But what if somewhere far from here — fully four years at the speed of light from the solar system we call home — life began in a very different manner? What if the building blocks it was fashioned from were fundamentally different? Would life find a way anyway?
That's the question Stephen Baxter asks in his latest novel, Proxima, the first part of an absorbing and characteristically ambitious new duology about the colonisation of a vast exoplanet... and the answer? No less than a resounding yes.
Meet Yuri Eden: not our hero's real name, but it'll do. It'll have to.
Yuri had been born on Earth in the year 2067, nearly a hundred years ago, and, dozing in a cryo tank, had missed mankind's heroic expansion out into the solar system. It had been his fortune to wake up in a prison-like colony on what he had learned, gradually, was Mars. But now, after another compulsory sleep, this was different again. (p.9)
At the very outset of the text, Yuri assumes he's back on Earth. Does he have another thing coming! Unhappily, he's been awakened "aboard the prosaically named Ad Astra," (p.54) a prison ship of criminals in the process of being transported to an apparently habitable planet orbiting a far-distant star, the better to people it with UN citizens before China — this future's superpower — can do likewise.
Proxima, incidentally, is a real red dwarf, though Baxter admits in the afterword to having invented the other celestial bodies in its system for this fiction — including Per Ardua, the planet our protagonist and his fellow detainees are unceremoniously deposited on shortly.
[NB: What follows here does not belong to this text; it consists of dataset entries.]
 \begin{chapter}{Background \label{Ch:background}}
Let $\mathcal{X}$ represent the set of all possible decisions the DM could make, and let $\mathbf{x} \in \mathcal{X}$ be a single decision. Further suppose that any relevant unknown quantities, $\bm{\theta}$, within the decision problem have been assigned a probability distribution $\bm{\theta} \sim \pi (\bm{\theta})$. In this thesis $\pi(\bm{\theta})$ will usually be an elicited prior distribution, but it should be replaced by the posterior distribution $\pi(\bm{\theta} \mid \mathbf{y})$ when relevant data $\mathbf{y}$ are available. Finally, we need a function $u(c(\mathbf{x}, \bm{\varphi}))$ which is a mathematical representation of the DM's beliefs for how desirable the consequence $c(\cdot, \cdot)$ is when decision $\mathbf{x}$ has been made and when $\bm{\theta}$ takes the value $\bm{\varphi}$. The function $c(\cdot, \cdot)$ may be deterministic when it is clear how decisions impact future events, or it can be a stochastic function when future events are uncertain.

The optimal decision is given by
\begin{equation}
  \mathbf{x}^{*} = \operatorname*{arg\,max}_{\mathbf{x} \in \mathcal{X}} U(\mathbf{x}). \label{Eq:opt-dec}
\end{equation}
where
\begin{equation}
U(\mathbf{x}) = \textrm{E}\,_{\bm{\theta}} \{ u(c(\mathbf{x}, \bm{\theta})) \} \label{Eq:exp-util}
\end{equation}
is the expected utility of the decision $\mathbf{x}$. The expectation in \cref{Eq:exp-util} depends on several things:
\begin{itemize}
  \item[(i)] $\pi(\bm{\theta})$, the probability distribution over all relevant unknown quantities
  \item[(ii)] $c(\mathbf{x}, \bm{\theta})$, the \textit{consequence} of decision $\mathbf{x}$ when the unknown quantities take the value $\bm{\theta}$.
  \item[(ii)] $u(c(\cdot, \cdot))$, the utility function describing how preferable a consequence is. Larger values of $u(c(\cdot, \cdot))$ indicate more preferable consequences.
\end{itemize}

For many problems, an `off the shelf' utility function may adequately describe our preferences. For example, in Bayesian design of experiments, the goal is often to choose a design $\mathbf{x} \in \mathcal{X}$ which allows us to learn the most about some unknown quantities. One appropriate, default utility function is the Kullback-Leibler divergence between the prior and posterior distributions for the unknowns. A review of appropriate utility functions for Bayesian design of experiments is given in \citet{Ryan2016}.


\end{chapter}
Initially, Yuri is "disoriented, bewildered — too mixed up [...] to be either fearful or excited about setting foot on this alien world. Maybe that would come later. Or not. After all, countless generations had dreamed of reaching Mars, and that had turned out to be a shithole." (p.59)
Cumulatively, the colonists number in the high hundreds, but they're soon separated into groups of no more than fourteen, and even these numbers are quickly whittled down. Abandoned incredible distances from one another without the slightest hint of supervision, the men amongst Yuri's makeshift community set about killing one another for "access" to the women. A foolproof plan, I'm sure...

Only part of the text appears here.